**Your goal:** Which lines in the data below contain the word "南京航空航天大学"? Copy each of them.
··· Records shown
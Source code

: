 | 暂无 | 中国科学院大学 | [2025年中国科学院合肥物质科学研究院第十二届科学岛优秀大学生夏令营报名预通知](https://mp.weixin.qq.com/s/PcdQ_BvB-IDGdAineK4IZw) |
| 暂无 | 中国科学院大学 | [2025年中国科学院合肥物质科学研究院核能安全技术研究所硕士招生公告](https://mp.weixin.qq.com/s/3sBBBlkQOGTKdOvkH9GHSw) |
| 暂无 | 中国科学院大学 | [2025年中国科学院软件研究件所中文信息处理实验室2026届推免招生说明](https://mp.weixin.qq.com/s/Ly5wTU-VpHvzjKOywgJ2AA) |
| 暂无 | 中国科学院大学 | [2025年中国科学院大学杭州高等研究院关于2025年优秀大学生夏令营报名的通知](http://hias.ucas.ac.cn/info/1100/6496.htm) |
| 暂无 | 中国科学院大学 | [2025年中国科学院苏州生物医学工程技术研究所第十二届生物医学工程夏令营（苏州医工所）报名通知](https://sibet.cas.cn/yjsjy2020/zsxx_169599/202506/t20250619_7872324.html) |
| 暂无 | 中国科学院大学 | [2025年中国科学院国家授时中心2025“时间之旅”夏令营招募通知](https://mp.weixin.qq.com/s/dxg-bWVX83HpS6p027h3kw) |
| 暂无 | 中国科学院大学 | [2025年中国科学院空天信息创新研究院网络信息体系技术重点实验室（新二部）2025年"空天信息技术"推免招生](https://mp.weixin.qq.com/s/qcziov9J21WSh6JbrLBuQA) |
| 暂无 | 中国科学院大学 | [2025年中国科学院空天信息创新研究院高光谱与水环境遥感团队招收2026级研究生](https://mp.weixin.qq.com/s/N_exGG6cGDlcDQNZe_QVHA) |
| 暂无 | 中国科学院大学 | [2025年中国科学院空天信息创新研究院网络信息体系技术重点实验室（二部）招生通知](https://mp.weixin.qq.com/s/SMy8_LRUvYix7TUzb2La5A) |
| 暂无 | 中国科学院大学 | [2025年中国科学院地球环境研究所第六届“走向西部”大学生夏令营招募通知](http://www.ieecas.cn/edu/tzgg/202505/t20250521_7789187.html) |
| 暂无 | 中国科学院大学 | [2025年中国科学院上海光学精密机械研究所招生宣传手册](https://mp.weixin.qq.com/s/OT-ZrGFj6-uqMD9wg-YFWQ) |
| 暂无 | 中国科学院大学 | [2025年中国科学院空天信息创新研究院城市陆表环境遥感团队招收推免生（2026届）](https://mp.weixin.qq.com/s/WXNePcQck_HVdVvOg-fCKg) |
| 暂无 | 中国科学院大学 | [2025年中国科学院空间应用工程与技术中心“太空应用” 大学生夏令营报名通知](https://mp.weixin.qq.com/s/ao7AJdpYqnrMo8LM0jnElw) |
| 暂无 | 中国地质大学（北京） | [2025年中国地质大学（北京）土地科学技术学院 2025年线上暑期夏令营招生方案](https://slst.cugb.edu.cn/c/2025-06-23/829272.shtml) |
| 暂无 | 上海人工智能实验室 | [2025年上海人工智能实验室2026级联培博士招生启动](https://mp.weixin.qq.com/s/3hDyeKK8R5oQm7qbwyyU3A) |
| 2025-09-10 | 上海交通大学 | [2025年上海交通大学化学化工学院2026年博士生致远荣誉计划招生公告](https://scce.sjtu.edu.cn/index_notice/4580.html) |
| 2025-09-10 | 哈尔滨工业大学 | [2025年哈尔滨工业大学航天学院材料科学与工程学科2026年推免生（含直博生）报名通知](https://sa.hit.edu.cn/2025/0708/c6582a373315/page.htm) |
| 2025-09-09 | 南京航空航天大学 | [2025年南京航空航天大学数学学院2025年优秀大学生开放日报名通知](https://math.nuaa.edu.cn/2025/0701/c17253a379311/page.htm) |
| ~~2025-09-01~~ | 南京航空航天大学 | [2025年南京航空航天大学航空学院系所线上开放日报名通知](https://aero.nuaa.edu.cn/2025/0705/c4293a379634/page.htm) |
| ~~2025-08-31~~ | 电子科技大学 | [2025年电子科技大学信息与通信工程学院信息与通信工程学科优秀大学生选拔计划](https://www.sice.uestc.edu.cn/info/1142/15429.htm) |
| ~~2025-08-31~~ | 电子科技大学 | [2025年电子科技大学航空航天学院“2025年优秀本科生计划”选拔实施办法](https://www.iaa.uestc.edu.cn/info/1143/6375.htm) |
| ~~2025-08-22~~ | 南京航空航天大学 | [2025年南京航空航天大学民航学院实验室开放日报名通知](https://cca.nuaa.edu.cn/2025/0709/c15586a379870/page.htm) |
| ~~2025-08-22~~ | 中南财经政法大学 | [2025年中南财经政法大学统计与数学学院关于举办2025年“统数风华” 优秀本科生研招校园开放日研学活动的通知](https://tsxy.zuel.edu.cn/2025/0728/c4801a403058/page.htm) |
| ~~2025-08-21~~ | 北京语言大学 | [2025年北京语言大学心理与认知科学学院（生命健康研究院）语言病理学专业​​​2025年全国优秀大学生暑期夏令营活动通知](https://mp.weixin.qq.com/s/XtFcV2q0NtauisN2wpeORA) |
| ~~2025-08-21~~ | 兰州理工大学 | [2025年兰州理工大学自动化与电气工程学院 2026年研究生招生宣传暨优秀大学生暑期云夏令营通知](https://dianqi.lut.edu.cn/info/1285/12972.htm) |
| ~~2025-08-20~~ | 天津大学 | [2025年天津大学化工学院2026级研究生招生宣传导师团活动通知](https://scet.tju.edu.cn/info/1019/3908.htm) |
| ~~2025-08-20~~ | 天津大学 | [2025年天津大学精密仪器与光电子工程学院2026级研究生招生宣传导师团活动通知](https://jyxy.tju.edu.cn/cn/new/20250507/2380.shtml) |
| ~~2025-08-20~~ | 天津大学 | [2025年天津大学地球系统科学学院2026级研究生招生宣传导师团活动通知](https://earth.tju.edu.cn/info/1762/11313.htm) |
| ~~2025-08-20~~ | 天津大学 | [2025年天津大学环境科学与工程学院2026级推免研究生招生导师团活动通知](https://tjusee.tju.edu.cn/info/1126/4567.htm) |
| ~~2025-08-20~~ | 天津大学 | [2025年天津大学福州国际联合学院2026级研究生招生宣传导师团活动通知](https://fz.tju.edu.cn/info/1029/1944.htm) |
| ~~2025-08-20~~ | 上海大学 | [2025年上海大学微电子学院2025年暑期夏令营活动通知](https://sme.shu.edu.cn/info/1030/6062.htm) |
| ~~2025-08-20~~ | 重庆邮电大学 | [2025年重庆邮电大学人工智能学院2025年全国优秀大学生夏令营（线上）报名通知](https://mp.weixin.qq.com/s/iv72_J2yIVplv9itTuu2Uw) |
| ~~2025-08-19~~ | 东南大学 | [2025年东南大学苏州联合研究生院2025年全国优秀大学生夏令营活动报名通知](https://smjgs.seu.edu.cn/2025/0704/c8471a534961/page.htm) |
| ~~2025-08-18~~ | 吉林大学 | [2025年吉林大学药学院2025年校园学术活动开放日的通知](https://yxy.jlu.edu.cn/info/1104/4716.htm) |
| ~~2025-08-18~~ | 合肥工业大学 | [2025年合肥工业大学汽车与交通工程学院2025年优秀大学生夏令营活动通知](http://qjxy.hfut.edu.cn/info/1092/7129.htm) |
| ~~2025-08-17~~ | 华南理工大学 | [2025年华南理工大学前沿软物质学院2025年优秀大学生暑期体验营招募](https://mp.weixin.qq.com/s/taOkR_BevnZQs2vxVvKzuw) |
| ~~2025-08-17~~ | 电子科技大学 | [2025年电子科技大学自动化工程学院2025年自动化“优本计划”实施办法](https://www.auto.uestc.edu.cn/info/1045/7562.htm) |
······
**Your solution:**
| 2025-09-09 | 南京航空航天大学 | [2025年南京航空航天大学数学学院2025年优秀大学生开放日报名通知](https://math.nuaa.edu.cn/2025/0701/c17253a379311/page.htm) |
| ~~2025-09-01~~ | 南京航空航天大学 | [2025年南京航空航天大学航空学院系所线上开放日报名通知](https://aero.nuaa.edu.cn/2025/0705/c4293a379634/page.htm) |
| ~~2025-08-22~~ | 南京航空航天大学 | [2025年南京航空航天大学民航学院实验室开放日报名通知](https://cca.nuaa.edu.cn/2025/0709/c15586a379870/page.htm) |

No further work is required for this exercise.